Task prompt: Copy nothing from the entries below except the lines from the one containing "hyperparameter values for these two settings." through the one containing "2,048 & 0.1 \\", and copy those exactly.

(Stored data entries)
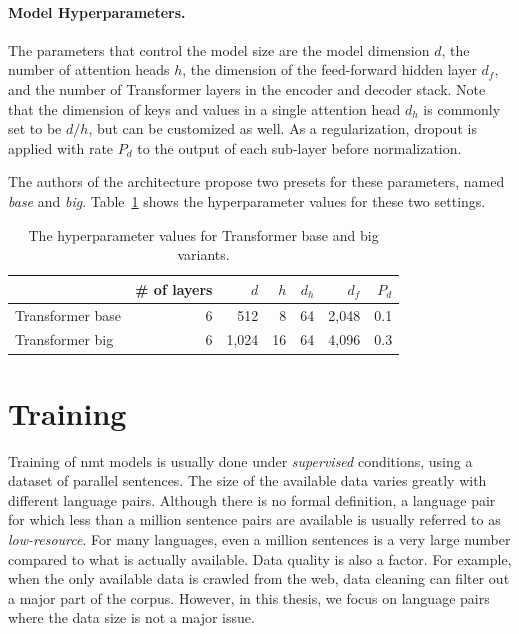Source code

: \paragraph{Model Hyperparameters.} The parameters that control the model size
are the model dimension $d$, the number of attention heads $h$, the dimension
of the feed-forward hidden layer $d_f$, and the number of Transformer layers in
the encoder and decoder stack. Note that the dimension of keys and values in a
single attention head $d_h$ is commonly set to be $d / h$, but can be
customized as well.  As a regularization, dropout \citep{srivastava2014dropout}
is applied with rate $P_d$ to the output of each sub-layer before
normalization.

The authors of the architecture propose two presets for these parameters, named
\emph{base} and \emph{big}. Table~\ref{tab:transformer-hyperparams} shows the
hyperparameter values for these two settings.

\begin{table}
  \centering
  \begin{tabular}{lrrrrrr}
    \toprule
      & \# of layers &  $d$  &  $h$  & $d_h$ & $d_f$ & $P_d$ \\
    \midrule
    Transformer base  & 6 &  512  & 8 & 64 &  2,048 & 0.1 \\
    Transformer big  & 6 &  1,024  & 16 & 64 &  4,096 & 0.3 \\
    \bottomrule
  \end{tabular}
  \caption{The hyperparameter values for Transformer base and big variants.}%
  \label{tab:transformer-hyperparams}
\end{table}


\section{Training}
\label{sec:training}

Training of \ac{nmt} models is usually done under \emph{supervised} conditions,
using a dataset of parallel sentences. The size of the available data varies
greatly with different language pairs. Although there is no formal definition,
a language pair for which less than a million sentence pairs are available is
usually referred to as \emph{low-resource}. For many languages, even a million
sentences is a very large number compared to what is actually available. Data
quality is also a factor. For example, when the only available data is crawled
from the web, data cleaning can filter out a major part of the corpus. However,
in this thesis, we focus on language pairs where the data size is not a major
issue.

==

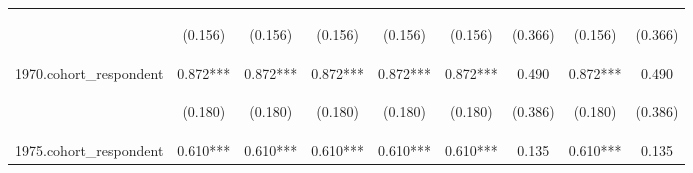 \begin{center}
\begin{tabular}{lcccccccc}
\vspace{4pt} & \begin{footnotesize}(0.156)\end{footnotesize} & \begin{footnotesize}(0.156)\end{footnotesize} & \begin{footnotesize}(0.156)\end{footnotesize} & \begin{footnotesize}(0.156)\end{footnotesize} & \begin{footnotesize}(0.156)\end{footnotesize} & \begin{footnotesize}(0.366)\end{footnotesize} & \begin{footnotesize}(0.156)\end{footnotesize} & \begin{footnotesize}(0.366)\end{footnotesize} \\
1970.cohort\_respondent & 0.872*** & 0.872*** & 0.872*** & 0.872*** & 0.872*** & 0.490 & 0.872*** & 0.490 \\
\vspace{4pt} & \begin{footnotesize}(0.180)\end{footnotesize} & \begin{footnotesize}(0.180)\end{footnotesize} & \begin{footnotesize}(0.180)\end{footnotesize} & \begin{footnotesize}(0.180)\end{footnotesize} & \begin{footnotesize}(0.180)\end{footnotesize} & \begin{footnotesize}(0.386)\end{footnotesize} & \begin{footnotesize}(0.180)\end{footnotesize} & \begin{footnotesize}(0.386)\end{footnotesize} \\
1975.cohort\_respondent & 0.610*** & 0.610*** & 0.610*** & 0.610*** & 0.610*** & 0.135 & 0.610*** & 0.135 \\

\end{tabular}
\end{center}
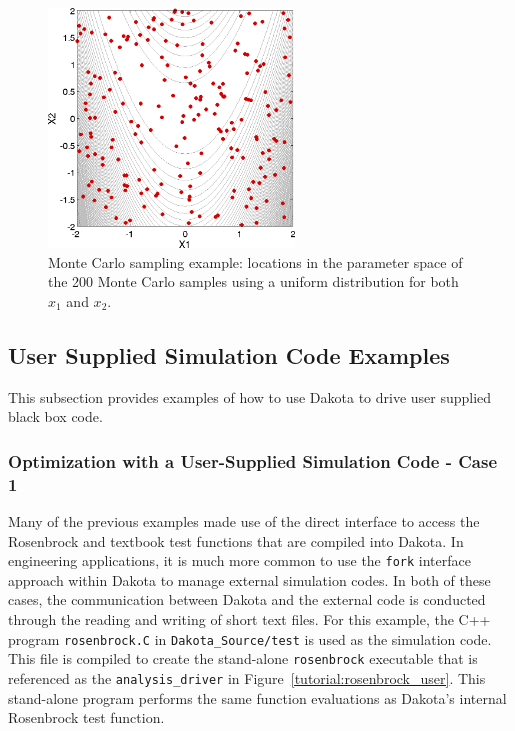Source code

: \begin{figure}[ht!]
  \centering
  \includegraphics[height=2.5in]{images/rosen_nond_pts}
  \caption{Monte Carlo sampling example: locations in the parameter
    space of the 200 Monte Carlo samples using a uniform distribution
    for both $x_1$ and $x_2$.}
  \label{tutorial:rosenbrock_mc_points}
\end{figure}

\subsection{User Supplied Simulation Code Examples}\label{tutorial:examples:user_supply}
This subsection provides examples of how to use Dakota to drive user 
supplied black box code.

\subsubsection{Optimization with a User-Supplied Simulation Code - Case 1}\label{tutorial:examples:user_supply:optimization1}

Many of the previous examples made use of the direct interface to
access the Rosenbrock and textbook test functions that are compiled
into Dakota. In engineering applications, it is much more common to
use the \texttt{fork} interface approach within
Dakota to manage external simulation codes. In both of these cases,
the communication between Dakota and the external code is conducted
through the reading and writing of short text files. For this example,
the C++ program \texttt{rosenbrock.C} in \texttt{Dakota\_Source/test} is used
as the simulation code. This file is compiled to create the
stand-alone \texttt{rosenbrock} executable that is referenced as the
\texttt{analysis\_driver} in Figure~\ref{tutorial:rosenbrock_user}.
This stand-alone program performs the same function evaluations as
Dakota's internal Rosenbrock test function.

Answer for the task:
hyperparameter values for these two settings.

\begin{table}
  \centering
  \begin{tabular}{lrrrrrr}
    \toprule
      & \# of layers &  $d$  &  $h$  & $d_h$ & $d_f$ & $P_d$ \\
    \midrule
    Transformer base  & 6 &  512  & 8 & 64 &  2,048 & 0.1 \\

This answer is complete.